KONTAN.CO.ID - JAKARTA. Polemik di industri sawit nasional akibat ketidaksinkronan aturan akan melahirkan ketidakpastian bisnis yang berpotensi merugikan masyarakat dan juga negara.

Hal itu disampaikan Ketua Pusat Studi Sawit IPB Budi Mulyanto. Ia bilang, industri sawit merupakan salah satu sektor usaha yang menjadi tulang punggung ekonomi nasional sehingga pemerintah wajib menjamin kemudahan dan kepastian berusaha di sektor ini.

Menurutnya, industri sawit memberikan kesempatan kerja bagi jutaan masyarakat dan penerimaan ke negara sehingga pemerintah wajib  memberi perlindungan dan penguatan serta berupaya mengembangankannya 


"Sawit adalah tulang punggung pengembangan ekonomi sosial  Indonesia.
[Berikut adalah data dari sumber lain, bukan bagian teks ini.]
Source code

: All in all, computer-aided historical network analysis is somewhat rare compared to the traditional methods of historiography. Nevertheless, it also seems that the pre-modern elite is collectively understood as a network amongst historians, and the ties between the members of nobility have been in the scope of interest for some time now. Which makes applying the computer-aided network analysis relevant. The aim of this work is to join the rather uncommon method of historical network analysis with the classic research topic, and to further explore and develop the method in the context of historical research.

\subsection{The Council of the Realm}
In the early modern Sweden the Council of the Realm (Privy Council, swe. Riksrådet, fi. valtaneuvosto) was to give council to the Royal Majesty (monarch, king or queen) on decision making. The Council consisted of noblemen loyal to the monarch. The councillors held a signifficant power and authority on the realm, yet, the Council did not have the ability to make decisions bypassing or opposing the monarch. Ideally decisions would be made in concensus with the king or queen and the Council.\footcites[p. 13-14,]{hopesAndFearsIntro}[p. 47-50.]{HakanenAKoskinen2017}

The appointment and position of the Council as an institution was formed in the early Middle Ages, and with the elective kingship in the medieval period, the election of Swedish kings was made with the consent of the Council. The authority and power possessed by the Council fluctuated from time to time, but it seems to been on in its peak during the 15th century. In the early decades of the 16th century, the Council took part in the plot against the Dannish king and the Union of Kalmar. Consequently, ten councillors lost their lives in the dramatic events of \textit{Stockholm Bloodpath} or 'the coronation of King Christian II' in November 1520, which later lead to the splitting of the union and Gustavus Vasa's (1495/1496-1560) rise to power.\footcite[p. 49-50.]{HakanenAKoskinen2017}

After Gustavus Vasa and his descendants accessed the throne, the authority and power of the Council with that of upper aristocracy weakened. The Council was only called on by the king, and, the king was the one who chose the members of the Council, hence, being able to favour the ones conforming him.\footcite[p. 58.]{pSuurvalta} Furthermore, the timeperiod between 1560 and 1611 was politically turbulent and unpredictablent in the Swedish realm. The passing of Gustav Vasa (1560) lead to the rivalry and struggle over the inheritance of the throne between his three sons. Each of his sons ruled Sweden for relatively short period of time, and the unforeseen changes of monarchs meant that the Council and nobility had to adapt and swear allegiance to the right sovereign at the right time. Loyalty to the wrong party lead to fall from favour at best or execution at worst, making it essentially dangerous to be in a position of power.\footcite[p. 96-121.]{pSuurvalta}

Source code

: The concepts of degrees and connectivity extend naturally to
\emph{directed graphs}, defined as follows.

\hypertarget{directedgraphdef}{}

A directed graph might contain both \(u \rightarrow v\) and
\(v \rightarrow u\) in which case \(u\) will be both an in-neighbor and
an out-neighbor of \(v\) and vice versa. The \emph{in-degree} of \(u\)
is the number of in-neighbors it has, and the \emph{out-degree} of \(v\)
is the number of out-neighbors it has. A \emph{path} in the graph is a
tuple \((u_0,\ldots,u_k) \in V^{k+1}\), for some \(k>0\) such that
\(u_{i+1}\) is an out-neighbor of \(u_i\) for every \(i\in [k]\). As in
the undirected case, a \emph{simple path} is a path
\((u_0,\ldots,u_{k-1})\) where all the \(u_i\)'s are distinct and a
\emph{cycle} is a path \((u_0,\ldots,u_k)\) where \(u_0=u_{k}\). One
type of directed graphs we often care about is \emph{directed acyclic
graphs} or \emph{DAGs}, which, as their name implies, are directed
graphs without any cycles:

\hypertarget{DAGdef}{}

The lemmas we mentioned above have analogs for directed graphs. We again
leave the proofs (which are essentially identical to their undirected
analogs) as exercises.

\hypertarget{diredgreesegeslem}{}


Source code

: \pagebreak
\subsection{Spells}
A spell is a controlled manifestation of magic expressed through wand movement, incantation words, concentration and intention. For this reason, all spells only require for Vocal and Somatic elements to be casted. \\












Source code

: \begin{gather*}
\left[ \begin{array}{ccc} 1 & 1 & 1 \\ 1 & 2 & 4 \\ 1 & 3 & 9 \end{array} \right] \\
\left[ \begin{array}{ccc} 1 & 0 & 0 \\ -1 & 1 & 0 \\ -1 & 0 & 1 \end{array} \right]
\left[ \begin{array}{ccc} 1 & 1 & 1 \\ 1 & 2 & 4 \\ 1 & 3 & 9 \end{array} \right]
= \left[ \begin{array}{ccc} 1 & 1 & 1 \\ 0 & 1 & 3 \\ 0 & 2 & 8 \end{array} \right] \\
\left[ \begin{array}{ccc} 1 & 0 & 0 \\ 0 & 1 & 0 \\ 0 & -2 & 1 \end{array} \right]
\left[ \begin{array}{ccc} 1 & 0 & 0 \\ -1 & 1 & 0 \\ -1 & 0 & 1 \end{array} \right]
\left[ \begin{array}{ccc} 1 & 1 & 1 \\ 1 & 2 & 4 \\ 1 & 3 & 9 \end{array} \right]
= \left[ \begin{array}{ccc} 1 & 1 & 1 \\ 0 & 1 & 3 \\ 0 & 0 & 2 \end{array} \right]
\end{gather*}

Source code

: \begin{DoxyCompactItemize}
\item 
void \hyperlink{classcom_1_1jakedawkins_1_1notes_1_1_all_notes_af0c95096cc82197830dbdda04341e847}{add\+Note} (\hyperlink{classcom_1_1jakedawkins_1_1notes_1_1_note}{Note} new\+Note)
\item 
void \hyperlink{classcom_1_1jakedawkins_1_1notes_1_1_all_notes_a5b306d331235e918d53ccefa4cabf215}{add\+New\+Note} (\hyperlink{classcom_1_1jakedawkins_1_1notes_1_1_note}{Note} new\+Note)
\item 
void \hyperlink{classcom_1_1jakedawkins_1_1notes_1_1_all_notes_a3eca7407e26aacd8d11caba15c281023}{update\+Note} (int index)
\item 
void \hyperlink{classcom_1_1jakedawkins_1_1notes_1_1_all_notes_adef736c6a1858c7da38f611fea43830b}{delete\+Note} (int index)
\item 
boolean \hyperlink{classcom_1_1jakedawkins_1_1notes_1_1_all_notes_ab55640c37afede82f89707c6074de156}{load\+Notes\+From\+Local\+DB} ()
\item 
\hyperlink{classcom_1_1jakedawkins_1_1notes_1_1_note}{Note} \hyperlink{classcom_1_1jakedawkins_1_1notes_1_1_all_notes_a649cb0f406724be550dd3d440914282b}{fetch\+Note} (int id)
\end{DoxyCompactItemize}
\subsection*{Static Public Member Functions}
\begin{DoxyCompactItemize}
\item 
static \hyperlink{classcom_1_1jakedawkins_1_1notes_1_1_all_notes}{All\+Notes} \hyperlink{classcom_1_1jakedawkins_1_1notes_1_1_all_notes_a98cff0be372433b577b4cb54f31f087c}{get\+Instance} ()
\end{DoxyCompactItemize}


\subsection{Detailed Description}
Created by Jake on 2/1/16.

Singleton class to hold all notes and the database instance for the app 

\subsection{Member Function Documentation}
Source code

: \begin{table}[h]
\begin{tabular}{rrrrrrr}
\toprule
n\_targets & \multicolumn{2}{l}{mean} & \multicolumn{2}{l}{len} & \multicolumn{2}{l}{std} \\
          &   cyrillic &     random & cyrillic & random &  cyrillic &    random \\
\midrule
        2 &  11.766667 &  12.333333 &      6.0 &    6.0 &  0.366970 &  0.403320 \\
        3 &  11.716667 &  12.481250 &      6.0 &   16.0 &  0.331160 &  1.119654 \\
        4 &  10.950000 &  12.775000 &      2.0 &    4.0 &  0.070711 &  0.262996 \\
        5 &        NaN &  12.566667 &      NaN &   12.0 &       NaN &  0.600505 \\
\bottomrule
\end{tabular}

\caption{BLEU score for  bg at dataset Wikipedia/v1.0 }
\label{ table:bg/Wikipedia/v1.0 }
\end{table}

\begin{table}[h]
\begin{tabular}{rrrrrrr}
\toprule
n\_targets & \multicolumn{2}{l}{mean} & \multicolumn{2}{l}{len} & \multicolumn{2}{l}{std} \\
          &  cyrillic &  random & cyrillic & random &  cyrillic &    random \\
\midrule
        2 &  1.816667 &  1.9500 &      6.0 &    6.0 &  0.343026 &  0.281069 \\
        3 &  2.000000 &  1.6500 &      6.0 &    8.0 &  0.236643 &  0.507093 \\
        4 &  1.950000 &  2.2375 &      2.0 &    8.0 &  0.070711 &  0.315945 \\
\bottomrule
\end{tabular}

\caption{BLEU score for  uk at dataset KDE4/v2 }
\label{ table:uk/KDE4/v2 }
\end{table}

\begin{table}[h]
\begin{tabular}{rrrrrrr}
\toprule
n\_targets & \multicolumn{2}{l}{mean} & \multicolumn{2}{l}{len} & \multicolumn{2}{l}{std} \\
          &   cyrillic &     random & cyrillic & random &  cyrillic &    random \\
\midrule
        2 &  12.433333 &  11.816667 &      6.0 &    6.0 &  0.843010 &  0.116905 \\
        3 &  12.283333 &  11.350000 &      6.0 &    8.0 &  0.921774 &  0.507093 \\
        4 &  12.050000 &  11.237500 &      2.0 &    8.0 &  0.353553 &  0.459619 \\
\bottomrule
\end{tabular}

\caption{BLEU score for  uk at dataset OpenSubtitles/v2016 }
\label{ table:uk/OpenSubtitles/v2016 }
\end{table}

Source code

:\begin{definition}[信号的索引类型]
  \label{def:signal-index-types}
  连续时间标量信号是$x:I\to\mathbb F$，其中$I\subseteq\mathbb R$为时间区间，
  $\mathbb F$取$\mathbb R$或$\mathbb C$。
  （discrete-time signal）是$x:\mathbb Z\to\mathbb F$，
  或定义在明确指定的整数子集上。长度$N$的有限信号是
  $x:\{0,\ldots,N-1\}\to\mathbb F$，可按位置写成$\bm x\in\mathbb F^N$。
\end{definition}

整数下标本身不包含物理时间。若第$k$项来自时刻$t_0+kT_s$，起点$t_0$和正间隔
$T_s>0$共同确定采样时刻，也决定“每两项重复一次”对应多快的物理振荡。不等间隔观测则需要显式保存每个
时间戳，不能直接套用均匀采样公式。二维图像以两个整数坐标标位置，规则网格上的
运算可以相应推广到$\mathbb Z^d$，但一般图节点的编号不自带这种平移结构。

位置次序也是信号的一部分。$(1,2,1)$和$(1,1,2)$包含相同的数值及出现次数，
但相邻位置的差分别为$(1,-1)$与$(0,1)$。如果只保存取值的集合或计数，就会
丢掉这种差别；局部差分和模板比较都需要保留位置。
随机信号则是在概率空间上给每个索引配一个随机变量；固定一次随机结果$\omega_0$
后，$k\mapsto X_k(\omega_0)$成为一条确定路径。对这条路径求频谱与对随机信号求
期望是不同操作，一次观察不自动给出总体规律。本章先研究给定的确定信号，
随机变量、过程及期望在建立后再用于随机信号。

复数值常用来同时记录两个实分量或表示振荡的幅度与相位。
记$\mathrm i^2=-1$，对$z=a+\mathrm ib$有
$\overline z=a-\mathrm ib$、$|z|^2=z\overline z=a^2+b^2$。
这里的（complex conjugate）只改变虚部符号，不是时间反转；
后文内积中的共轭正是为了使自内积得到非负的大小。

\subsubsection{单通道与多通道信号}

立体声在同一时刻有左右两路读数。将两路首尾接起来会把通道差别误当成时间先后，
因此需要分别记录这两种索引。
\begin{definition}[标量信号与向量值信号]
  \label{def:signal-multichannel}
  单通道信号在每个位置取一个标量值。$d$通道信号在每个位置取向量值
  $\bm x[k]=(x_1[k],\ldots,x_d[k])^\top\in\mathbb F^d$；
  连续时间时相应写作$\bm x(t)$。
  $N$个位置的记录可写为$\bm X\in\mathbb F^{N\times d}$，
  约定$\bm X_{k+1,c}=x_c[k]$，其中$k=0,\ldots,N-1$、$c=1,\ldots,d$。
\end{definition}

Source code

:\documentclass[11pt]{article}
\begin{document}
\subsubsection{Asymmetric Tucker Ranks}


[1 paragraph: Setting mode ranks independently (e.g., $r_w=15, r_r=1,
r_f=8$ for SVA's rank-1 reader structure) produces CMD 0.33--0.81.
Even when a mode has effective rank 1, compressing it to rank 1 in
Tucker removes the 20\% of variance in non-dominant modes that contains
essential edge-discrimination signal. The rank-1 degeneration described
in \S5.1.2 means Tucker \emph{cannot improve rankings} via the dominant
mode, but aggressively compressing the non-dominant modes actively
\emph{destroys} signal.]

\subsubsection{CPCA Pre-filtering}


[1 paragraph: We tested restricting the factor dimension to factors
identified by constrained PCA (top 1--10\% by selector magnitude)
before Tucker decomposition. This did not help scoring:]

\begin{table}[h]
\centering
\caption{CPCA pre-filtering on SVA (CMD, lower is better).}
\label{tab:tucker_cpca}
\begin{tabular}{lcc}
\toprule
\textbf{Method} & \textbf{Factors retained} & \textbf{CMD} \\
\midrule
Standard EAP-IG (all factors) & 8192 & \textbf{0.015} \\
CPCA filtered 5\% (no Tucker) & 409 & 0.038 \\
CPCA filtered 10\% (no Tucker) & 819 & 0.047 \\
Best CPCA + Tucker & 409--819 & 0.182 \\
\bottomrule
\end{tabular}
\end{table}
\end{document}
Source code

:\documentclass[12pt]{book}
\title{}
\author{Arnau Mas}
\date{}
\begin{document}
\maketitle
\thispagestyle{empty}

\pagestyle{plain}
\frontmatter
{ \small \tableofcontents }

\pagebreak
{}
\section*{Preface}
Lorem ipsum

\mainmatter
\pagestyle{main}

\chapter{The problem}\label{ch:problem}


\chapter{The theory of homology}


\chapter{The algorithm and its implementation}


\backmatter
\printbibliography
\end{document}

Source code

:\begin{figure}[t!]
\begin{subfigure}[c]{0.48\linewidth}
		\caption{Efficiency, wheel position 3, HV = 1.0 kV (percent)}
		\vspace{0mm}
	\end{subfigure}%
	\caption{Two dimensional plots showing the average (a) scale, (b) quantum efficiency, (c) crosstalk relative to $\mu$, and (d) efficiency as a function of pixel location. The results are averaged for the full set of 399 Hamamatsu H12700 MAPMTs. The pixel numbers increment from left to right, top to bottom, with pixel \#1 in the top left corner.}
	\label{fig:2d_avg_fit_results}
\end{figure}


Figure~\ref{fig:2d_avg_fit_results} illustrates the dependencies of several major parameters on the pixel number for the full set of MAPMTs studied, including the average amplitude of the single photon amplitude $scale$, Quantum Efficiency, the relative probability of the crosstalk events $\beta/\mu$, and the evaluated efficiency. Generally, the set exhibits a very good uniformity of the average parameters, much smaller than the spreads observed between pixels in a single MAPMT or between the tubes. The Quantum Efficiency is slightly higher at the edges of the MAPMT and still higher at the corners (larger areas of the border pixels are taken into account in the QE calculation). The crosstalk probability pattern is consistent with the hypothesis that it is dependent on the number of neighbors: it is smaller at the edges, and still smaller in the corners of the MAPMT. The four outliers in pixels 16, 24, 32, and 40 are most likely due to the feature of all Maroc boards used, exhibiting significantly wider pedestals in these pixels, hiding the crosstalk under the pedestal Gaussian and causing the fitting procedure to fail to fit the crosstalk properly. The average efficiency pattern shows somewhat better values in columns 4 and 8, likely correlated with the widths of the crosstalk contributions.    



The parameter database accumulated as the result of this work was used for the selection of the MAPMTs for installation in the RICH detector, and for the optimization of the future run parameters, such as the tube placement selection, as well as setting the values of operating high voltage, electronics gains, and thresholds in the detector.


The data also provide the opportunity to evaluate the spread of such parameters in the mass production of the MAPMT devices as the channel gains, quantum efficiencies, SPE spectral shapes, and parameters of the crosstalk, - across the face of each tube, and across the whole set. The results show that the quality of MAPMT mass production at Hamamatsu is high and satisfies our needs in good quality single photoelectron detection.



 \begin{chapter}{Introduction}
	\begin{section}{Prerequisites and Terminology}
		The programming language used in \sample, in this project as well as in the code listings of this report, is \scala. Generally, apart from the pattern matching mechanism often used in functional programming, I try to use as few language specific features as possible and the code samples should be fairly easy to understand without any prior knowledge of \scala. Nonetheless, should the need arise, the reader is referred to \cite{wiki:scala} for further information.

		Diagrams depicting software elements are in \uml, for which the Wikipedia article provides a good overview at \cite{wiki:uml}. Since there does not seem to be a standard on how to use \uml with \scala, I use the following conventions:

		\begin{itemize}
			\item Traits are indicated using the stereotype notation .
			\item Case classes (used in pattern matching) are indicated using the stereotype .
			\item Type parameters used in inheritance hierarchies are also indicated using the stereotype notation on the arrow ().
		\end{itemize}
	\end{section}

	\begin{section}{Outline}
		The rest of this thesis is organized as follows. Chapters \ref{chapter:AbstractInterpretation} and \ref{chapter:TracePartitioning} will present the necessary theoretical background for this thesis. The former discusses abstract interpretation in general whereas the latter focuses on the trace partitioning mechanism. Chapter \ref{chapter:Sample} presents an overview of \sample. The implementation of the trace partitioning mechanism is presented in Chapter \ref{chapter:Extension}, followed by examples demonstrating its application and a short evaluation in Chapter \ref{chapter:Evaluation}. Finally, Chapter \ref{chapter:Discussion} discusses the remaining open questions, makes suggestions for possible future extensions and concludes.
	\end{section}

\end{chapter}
Tenaga kerja yang bergantung pada sawit sangat banyak, jutaan," kata dia, Jumat (20/10).

Budi mengatakan, persoalan  di industri sawit muncul lantaran adanya perbedaan pemahaman pemangku kebijakan soal  tanah yang telah  mempunyai hak atas tanah sebagai produk administrasi pemerintah, seperti tanah-tanah yang telah mempunyai Hak Guna Usaha (HGU), Hak Milik (HM), tanah-tanah di daerah transmigrasi, tanah-tanah Perkebunan Inti Rakyat (PIR), dan sebagainya, yang dimasukkan ke dalam kawasan hutan sehingga menimbulkan kondisi tidak jelas dan ketidaktentraman petani sawit.

Baca Juga: HGU Sawit yang Sudah Terbit Tidak Tunduk dengan UU Cipta Kerja

Kondisi ini, kata dia, menyebabkan keresahan dilapangan yang berujung pada penurunan produksi, penurunan pendapatan petani dan kondisi yang tidak kondusif di daerah.

Menurutnya, pemerintah harusnya merapihkan data lahan dan petani  sawit, termasuk  data hak atas tanahnya. Dengan demikian  pemerintah diuntungkan dalam hal subjek pajak menjadi jelas berdasarkan nama dan alamat. Sehingga pendapatan di sektor perpajakan dapat direncanakan dan ditagihkan dengan  kepastian pendapatan yang lebih baik.

Sementara itu, Ketua Umum DPP Apkasindo Gulat Manurung mengatakan, pemerintah juga perlu melakukan penyempurnaan agar replanting bisa dilakukan. Pasalnya, dengan ketentuan saat ini ada potensi hilangnya 2,4 juta hektare (ha) lahan karena tidak bisa direplanting.

"Kalau ini terjadi kita kehilangan devisa negara Rp 119 triliun per tahun dan untuk pungutan ekspor serta bea keluar Rp112 per tahun," pungkasnya.